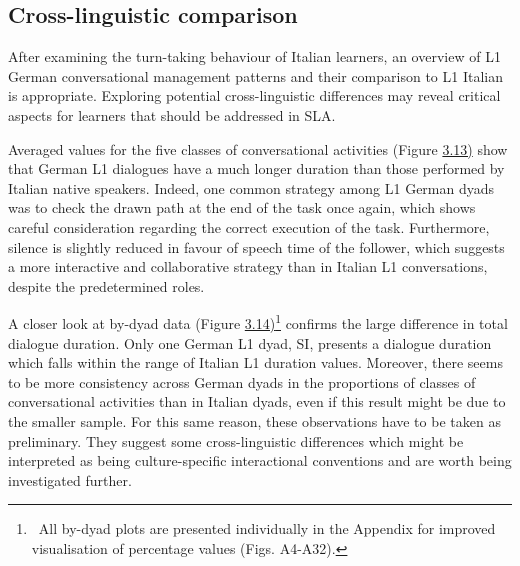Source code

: \subsection[Cross{}-linguistic comparison]{Cross-linguistic comparison}
\hypertarget{Toc191305939}{}\begin{styleStandard}
After examining the turn-taking behaviour of Italian learners, an overview of L1 German conversational management patterns and their comparison to L1 Italian is appropriate. Exploring potential cross-linguistic differences may reveal critical aspects for learners that should be addressed in SLA.
\end{styleStandard}

\begin{styleStandard}
Averaged values for the five classes of conversational activities (Figure \hyperlink{bookmark158}{3.13)} show that German L1 dialogues have a much longer duration than those performed by Italian native speakers. Indeed, one common strategy among L1 German dyads was to check the drawn path at the end of the task once again, which shows careful consideration regarding the correct execution of the task. Furthermore, silence is slightly reduced in favour of speech time of the follower, which suggests a more interactive and collaborative strategy than in Italian L1 conversations, despite the predetermined roles.
\end{styleStandard}

\begin{styleStandard}
A closer look at by-dyad data (Figure \hyperlink{bookmark159}{3.14)}\footnote{\ All by-dyad plots are presented individually in the Appendix for improved visualisation of percentage values (Figs. A4-A32).} confirms the large difference in total dialogue duration. Only one German L1 dyad, SI, presents a dialogue duration which falls within the range of Italian L1 duration values. Moreover, there seems to be more consistency across German dyads in the proportions of classes of conversational activities than in Italian dyads, even if this result might be due to the smaller sample. For this same reason, these observations have to be taken as preliminary. They suggest some cross-linguistic differences which might be interpreted as being culture-specific interactional conventions and are worth being investigated further.
\end{styleStandard}

\begin{styleStandard}
  [Warning: Image ignored] %
 
\end{styleStandard}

————

== WHAT YOU SHOULD DO ==
Lines holding the string "comparison": find them in the listing above and copy each one.

== ANSWER BOX ==
: \subsection[Cross{}-linguistic comparison]{Cross-linguistic comparison}
After examining the turn-taking behaviour of Italian learners, an overview of L1 German conversational management patterns and their comparison to L1 Italian is appropriate. Exploring potential cross-linguistic differences may reveal critical aspects for learners that should be addressed in SLA.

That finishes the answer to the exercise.